» **To do**:
Reproduce the entries that follow exactly. No picture should appear in the result.

» **Given records**:

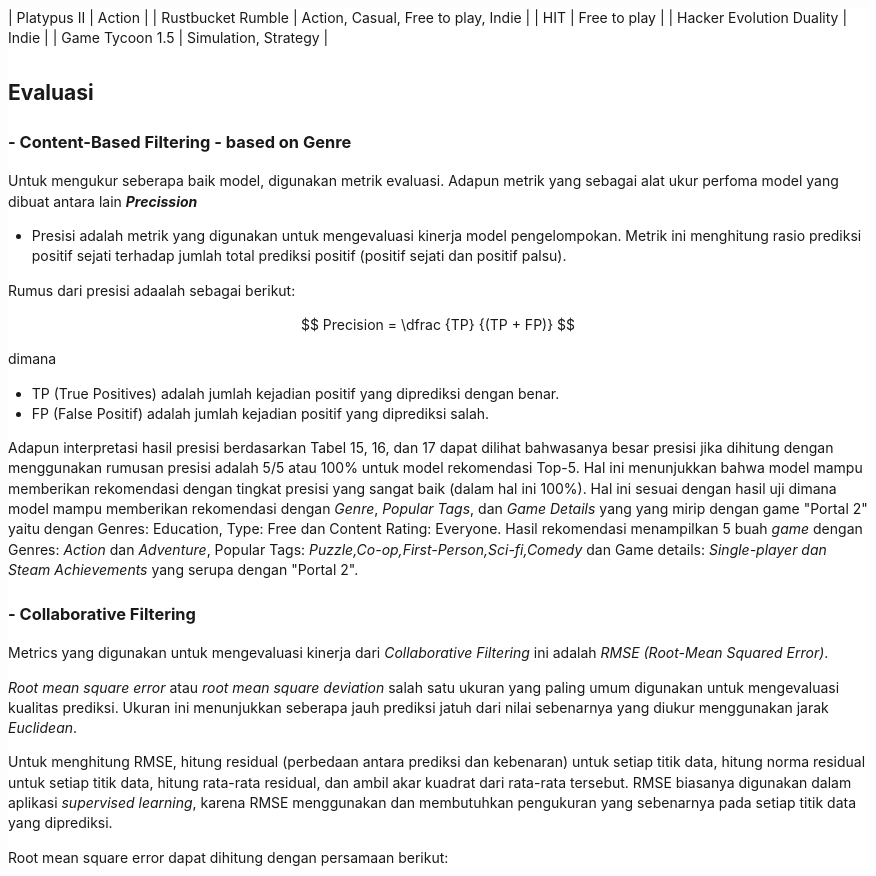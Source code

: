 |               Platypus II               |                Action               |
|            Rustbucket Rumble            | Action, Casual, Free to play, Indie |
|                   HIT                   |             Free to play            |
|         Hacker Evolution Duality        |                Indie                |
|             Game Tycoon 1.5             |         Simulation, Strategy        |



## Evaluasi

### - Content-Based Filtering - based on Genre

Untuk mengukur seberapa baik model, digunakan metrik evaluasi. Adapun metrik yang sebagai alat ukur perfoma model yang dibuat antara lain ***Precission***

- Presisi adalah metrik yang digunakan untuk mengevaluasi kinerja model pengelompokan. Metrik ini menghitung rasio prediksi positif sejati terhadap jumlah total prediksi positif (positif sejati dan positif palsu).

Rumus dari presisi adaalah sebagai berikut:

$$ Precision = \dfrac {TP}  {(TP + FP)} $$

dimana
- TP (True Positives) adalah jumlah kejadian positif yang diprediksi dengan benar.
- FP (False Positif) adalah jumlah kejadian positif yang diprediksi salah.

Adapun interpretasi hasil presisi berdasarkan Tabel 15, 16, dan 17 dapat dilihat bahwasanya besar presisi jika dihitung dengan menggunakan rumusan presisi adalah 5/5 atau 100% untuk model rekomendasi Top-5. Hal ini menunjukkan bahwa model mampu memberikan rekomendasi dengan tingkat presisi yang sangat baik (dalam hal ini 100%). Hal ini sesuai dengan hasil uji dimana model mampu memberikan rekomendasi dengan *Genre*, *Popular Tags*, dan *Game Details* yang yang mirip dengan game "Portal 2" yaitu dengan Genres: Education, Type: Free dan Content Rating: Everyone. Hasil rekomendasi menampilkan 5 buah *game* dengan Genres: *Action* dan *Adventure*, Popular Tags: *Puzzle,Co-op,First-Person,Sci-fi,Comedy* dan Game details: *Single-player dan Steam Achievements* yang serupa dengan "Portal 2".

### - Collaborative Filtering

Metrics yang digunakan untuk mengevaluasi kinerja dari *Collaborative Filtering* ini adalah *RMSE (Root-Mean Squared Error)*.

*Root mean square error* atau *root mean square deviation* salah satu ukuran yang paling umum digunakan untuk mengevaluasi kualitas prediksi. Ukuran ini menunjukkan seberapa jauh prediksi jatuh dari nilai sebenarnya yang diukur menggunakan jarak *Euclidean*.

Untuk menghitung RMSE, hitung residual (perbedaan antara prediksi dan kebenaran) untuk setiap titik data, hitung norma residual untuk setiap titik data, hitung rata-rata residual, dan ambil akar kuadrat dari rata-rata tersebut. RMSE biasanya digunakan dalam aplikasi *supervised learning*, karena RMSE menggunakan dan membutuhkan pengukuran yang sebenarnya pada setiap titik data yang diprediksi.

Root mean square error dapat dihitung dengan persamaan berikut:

» **Exercise output**:
Source code

: |               Platypus II               |                Action               |
|            Rustbucket Rumble            | Action, Casual, Free to play, Indie |
|                   HIT                   |             Free to play            |
|         Hacker Evolution Duality        |                Indie                |
|             Game Tycoon 1.5             |         Simulation, Strategy        |



## Evaluasi

### - Content-Based Filtering - based on Genre

Untuk mengukur seberapa baik model, digunakan metrik evaluasi. Adapun metrik yang sebagai alat ukur perfoma model yang dibuat antara lain ***Precission***

- Presisi adalah metrik yang digunakan untuk mengevaluasi kinerja model pengelompokan. Metrik ini menghitung rasio prediksi positif sejati terhadap jumlah total prediksi positif (positif sejati dan positif palsu).

Rumus dari presisi adaalah sebagai berikut:

$$ Precision = \dfrac {TP}  {(TP + FP)} $$

dimana
- TP (True Positives) adalah jumlah kejadian positif yang diprediksi dengan benar.
- FP (False Positif) adalah jumlah kejadian positif yang diprediksi salah.

Adapun interpretasi hasil presisi berdasarkan Tabel 15, 16, dan 17 dapat dilihat bahwasanya besar presisi jika dihitung dengan menggunakan rumusan presisi adalah 5/5 atau 100% untuk model rekomendasi Top-5. Hal ini menunjukkan bahwa model mampu memberikan rekomendasi dengan tingkat presisi yang sangat baik (dalam hal ini 100%). Hal ini sesuai dengan hasil uji dimana model mampu memberikan rekomendasi dengan *Genre*, *Popular Tags*, dan *Game Details* yang yang mirip dengan game "Portal 2" yaitu dengan Genres: Education, Type: Free dan Content Rating: Everyone. Hasil rekomendasi menampilkan 5 buah *game* dengan Genres: *Action* dan *Adventure*, Popular Tags: *Puzzle,Co-op,First-Person,Sci-fi,Comedy* dan Game details: *Single-player dan Steam Achievements* yang serupa dengan "Portal 2".

### - Collaborative Filtering

Metrics yang digunakan untuk mengevaluasi kinerja dari *Collaborative Filtering* ini adalah *RMSE (Root-Mean Squared Error)*.

*Root mean square error* atau *root mean square deviation* salah satu ukuran yang paling umum digunakan untuk mengevaluasi kualitas prediksi. Ukuran ini menunjukkan seberapa jauh prediksi jatuh dari nilai sebenarnya yang diukur menggunakan jarak *Euclidean*.

Untuk menghitung RMSE, hitung residual (perbedaan antara prediksi dan kebenaran) untuk setiap titik data, hitung norma residual untuk setiap titik data, hitung rata-rata residual, dan ambil akar kuadrat dari rata-rata tersebut. RMSE biasanya digunakan dalam aplikasi *supervised learning*, karena RMSE menggunakan dan membutuhkan pengukuran yang sebenarnya pada setiap titik data yang diprediksi.

Root mean square error dapat dihitung dengan persamaan berikut:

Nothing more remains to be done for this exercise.